Comment dès lors, croire que nous pourrons continuer à enseigner comme avant ?

Il existe à mon sens aujourd’hui, sept défis majeurs à relever dans l’enseignement supérieur :

  • Le premier est celui d’offrir un enseignement centré sur les processus d’apprentissage et non plus seulement sur les contenus. Le processus d’apprentissage dépend de la qualité de l’interaction et non de la seule transmission de savoirs « hérités ». Il nécessite que l’étudiant sache relier son savoir et ses compétences à sa propre expérience et à celle de ses pairs, qu’il soit capable de les re-mobiliser dans d’autres contextes.
  • Le deuxième concerne les compétences génériques (soft skills). Repérées par l’OCDE comme indispensables dans l’exercice de toute fonction, elles recouvrent des compétences transversales à tout domaine, sans oublier l’apprentissage de la réflexivité.
  • Troisième défi : l’employabilité des diplômés. Se professionnaliser ne veut pas seulement dire trouver un emploi en lien direct avec sa formation. Désormais, c’est aussi être à même de transférer des compétences d’un domaine à un autre, être conscient des connaissances et compétences acquises… et savoir en faire la preuve !
  • Comprendre les enjeux à la fois de l’internationalisation des programmes et des institutions constitue pour moi le quatrième défi. La mobilité internationale des étudiants est un fait courant ; un autre mouvement d’internationalisation est en marche : celui des institutions elles-mêmes, que ce soit via une implantation physique ou virtuelle.
  • Cinquième défi ? Se former tout au long de la vie. Soyons clairs ! Si l’on prend au pied de la lettre ce concept, il va bouleverser nos modes d’organisation. C’est par exemple ce qu’a parfaitement anticipé l’université de Sherbrooke en abolissant la division formation initiale/formation continue au sein de ses programmes.
  • Sixième défi et pas des moindres : prendre à bras le corps la question de la carence de formation pédagogique des enseignants. Comment pouvons-nous continuer à accepter aujourd’hui que des enseignants pourtant experts dans leurs domaines et formés au plus haut niveau d’un secteur d’expertise, ne bénéficient pas d’une formation et d’un accompagnement à la pédagogie ? Comment lutter contre leur solitude pédagogique ? (2). Si je ne devais faire qu’un seul parallèle, quelle entreprise accepterait d’avoir en son sein des professionnels à demi formés ?
  • Enfin, il va falloir se préparer aux nouveaux critères d’attribution des financements. Les nouveaux classements, c’est désormais une certitude, intégreront non seulement la qualité de la recherche mais aussi la qualité de l’enseignement et la responsabilité sociale. C’est dans ce sens que travaillent actuellement les experts de l’OCDE dans le cadre du projet AHELO (3). Un organisme qui ne serait pas capable d’être bien évalué selon ces nouveaux critères rencontrera des difficultés à obtenir des financements, qu’ils soient publics ou privés. Dans un tel contexte l’érudition ne suffira plus !

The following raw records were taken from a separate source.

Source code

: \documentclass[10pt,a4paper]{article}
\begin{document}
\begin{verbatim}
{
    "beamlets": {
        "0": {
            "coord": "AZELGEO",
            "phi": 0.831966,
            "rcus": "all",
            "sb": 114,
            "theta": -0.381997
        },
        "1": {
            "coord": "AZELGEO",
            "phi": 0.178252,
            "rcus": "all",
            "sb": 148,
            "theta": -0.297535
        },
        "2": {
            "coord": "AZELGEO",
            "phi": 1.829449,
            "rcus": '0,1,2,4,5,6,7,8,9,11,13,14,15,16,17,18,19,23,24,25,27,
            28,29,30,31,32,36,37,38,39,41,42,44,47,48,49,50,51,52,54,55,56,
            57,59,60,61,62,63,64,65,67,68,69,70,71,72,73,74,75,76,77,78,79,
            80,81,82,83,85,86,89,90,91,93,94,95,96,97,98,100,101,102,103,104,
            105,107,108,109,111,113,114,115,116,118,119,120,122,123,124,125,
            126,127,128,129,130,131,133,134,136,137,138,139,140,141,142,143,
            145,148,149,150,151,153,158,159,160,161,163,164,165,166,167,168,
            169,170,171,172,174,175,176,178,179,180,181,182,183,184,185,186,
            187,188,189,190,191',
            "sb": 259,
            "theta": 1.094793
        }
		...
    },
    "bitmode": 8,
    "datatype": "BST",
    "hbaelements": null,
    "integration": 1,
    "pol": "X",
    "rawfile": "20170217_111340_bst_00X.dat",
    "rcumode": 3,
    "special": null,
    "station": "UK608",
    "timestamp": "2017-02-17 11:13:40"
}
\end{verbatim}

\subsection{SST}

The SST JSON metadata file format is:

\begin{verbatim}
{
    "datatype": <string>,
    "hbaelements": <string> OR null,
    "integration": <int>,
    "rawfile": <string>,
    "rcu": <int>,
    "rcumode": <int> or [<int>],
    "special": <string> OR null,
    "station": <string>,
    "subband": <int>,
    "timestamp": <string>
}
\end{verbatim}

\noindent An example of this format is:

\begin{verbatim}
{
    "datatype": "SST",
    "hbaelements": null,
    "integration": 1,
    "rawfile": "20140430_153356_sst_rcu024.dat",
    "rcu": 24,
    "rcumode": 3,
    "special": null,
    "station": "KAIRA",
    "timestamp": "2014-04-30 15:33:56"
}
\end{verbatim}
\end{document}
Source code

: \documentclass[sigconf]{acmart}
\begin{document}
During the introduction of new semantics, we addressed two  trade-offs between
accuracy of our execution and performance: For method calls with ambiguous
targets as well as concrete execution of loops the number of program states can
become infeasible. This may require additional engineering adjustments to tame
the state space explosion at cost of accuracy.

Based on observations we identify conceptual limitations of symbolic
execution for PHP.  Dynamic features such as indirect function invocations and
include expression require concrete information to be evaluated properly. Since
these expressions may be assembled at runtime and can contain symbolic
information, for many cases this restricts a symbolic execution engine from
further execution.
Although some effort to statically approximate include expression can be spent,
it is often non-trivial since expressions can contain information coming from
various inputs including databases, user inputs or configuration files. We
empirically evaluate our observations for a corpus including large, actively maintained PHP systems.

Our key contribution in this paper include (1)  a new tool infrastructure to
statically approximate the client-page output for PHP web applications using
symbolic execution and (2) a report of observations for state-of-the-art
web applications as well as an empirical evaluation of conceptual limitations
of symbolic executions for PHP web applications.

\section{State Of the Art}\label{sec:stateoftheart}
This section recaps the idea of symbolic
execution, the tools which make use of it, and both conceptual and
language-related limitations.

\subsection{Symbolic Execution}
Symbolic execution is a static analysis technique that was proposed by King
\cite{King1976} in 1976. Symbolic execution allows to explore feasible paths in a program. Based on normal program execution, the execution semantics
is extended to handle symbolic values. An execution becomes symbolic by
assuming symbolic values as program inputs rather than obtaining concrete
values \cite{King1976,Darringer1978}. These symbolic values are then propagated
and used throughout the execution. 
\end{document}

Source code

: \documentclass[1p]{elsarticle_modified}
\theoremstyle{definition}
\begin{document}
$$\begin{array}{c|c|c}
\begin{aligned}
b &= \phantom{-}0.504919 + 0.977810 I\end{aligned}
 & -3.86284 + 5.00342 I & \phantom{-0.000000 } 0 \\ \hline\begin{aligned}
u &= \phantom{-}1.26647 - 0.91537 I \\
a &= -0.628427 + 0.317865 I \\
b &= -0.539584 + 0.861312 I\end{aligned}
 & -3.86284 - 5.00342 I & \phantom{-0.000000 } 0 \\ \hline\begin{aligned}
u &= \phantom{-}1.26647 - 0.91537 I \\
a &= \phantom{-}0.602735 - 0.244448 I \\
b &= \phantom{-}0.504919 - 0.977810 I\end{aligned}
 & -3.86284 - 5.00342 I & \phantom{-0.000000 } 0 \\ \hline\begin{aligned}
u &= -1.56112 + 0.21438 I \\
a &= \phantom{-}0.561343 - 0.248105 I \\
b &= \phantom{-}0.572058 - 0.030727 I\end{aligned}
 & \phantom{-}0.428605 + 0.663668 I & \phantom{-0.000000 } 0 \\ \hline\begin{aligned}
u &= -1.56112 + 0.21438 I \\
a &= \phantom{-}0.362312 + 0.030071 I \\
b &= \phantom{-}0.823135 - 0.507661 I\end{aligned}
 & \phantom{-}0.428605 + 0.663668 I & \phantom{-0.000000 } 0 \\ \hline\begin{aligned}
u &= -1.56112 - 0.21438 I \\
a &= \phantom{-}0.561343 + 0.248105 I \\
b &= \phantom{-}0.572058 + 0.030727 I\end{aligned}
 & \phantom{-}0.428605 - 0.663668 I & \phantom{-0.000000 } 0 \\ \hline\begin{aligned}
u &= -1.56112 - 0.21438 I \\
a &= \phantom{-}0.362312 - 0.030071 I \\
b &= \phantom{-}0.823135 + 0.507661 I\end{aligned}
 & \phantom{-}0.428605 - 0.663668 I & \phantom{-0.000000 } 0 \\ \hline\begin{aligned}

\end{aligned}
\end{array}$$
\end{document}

Alors, qu’adviendrait-il d’une institution d’enseignement supérieur qui négligerait de se pencher sur ces questions ?

De mon point de vue, elle prendrait cinq risques majeurs : celui de chuter dans les classements, car incapable d’assurer une qualité d’enseignement de très haut niveau ; le risque d’une érosion de la reconnaissance de ses diplômés, laissant place à d’éventuels nouveaux entrants internationaux ; le risque d’une double difficulté de recrutement : celui des étudiants et des professeurs ; le risque de voir ses revenus baisser ; et surtout, elle encourra un risque d’appauvrissement de la qualité de ses enseignements, entrant ainsi dans une spirale négative.